The Missus recently introduced me to hidden object games.

These are games where you’re presented with a picture and have to find a list of objects. Often, the games have a story line and a series of related pictures.

It’s like someone turned a book or short story into a computer game. With pictures! Who knew you could do that?

The best part about these games is you can try them before you buy them.

The worst part is they are addictive, and you have to buy them to finish them.

I’ve maxed out two credit cards and gotten a loan from a very unsavory fellow with an ‘office’ in the alley behind the pawn shop in order to feed my habit.

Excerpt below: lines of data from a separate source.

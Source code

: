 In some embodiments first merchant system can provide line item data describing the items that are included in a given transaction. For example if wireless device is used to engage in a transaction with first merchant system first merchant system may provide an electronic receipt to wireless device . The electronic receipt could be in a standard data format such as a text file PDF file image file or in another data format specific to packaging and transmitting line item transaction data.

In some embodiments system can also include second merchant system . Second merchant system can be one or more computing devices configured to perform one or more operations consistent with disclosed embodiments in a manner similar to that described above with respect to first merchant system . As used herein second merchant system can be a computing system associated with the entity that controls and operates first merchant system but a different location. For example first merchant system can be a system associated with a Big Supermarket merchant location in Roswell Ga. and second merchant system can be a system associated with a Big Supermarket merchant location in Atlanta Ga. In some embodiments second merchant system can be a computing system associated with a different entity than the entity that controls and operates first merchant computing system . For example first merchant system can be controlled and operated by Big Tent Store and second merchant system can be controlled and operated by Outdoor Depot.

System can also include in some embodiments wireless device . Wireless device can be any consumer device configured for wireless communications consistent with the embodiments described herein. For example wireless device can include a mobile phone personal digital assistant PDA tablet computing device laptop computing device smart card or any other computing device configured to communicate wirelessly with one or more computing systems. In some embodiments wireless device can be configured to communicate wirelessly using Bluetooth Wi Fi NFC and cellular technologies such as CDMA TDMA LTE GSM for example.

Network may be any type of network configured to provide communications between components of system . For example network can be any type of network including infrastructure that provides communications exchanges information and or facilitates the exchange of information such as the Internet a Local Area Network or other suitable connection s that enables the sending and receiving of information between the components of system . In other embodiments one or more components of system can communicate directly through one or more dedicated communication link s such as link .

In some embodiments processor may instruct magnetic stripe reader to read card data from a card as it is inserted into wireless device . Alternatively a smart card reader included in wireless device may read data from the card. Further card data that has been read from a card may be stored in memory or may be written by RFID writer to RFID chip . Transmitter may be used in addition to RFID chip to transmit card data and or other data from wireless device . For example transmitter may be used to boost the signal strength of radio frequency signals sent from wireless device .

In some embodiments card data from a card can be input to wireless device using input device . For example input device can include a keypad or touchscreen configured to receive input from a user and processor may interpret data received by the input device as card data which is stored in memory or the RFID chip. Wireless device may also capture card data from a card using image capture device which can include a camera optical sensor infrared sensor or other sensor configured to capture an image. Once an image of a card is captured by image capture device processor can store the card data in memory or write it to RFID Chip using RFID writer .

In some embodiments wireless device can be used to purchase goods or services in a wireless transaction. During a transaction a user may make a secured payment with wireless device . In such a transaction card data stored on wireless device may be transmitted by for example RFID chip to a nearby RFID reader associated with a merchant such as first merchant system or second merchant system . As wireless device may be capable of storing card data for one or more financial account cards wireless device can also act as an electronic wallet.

Interestingly, the credit card interest rates are higher than the loan shark’s. Huh.

So while my children wallow in their own filth, wailing about how hungry and thirsty they are, I’ve been hiding from the credit card companies under the house, tablet in hand, playing these wonderful games.

Of course, I feel compelled to share the magic of these games with you.

But since none of the game publishers have responded to my proposal that they pay me to place their product in my blog, I was forced to make my own hidden object game.

Without the plotline or fancy UI.

I don’t have time for that sort of effort – I’ve got games to play.

It is starring the contents of my man cave, however, providing you with a peek into the murky depths of my subconscious.

(You can’t tell from the picture, but it smells like death in here. Or maybe that’s concentrated dog farts. I knew there was a reason the dog bolted so suddenly.)

Good luck finding the objects. I strongly recommend you click on the picture to get the full-size version.

I found this game on an old Zip disk of mine

C’mon, try it. It’ll make you feed so good. And the first taste is free.

Level 1 is free to try. Level 2 will set you back eleven thousand dollars.

At that price, I only have to sell ten copies to cover the principle I owe.

And if my experience is any guide, pretty soon you’ll be cursing hidden object games too.